- _Exercise details_:
Take the records below and extract, word for word, the lines from the one containing "Suppose $f:E_1 \rightarrow" through the final line, inclusive. Omit pictures.

- _Task data_:
---

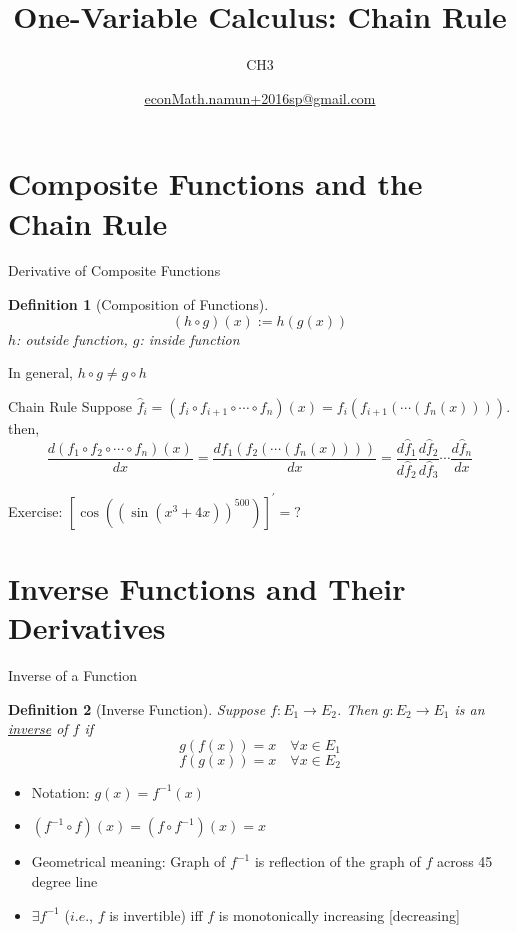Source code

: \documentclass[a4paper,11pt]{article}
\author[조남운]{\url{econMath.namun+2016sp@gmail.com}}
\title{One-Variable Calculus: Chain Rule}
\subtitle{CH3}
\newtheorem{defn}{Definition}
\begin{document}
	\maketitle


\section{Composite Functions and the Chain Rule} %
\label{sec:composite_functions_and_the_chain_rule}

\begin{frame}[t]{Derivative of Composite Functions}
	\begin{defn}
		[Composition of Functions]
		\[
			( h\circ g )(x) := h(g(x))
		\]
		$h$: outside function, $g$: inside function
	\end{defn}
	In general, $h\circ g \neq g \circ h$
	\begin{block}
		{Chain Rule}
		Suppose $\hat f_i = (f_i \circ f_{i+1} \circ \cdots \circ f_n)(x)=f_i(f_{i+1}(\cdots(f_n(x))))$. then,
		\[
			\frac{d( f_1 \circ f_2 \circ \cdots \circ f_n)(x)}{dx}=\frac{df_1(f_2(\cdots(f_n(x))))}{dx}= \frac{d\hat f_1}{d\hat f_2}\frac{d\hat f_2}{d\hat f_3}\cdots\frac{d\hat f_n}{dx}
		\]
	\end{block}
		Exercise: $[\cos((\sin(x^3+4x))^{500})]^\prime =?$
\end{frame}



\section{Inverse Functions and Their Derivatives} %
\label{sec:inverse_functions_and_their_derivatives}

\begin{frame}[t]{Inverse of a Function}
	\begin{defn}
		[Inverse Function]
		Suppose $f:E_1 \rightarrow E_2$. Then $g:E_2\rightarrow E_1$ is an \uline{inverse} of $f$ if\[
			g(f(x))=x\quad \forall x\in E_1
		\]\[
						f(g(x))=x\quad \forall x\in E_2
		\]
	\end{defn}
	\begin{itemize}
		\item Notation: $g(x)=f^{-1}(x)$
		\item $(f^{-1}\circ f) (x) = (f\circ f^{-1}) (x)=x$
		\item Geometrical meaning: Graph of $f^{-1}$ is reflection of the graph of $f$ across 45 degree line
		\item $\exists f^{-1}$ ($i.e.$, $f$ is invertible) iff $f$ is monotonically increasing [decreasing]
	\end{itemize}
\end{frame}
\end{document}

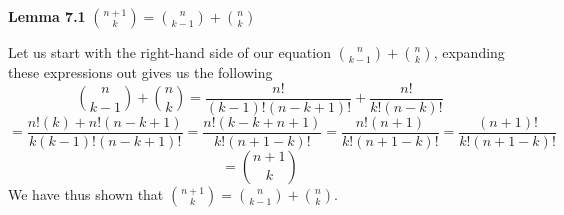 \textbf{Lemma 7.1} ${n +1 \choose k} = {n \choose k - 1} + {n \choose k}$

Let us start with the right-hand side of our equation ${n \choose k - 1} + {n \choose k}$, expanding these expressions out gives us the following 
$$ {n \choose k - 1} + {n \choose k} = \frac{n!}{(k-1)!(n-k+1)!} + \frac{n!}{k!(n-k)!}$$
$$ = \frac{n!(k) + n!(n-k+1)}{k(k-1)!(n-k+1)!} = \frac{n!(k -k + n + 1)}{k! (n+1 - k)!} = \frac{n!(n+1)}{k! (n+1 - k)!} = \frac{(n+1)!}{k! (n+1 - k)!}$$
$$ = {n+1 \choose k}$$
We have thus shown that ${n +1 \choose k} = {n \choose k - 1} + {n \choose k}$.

---

- _Finished exercise_:
		Suppose $f:E_1 \rightarrow E_2$. Then $g:E_2\rightarrow E_1$ is an \uline{inverse} of $f$ if\[
			g(f(x))=x\quad \forall x\in E_1
		\]\[
						f(g(x))=x\quad \forall x\in E_2
		\]
	\end{defn}
	\begin{itemize}
		\item Notation: $g(x)=f^{-1}(x)$
		\item $(f^{-1}\circ f) (x) = (f\circ f^{-1}) (x)=x$
		\item Geometrical meaning: Graph of $f^{-1}$ is reflection of the graph of $f$ across 45 degree line
		\item $\exists f^{-1}$ ($i.e.$, $f$ is invertible) iff $f$ is monotonically increasing [decreasing]
	\end{itemize}
\end{frame}
\end{document}

 \textbf{Lemma 7.1} ${n +1 \choose k} = {n \choose k - 1} + {n \choose k}$

Let us start with the right-hand side of our equation ${n \choose k - 1} + {n \choose k}$, expanding these expressions out gives us the following 
$$ {n \choose k - 1} + {n \choose k} = \frac{n!}{(k-1)!(n-k+1)!} + \frac{n!}{k!(n-k)!}$$
$$ = \frac{n!(k) + n!(n-k+1)}{k(k-1)!(n-k+1)!} = \frac{n!(k -k + n + 1)}{k! (n+1 - k)!} = \frac{n!(n+1)}{k! (n+1 - k)!} = \frac{(n+1)!}{k! (n+1 - k)!}$$
$$ = {n+1 \choose k}$$
We have thus shown that ${n +1 \choose k} = {n \choose k - 1} + {n \choose k}$.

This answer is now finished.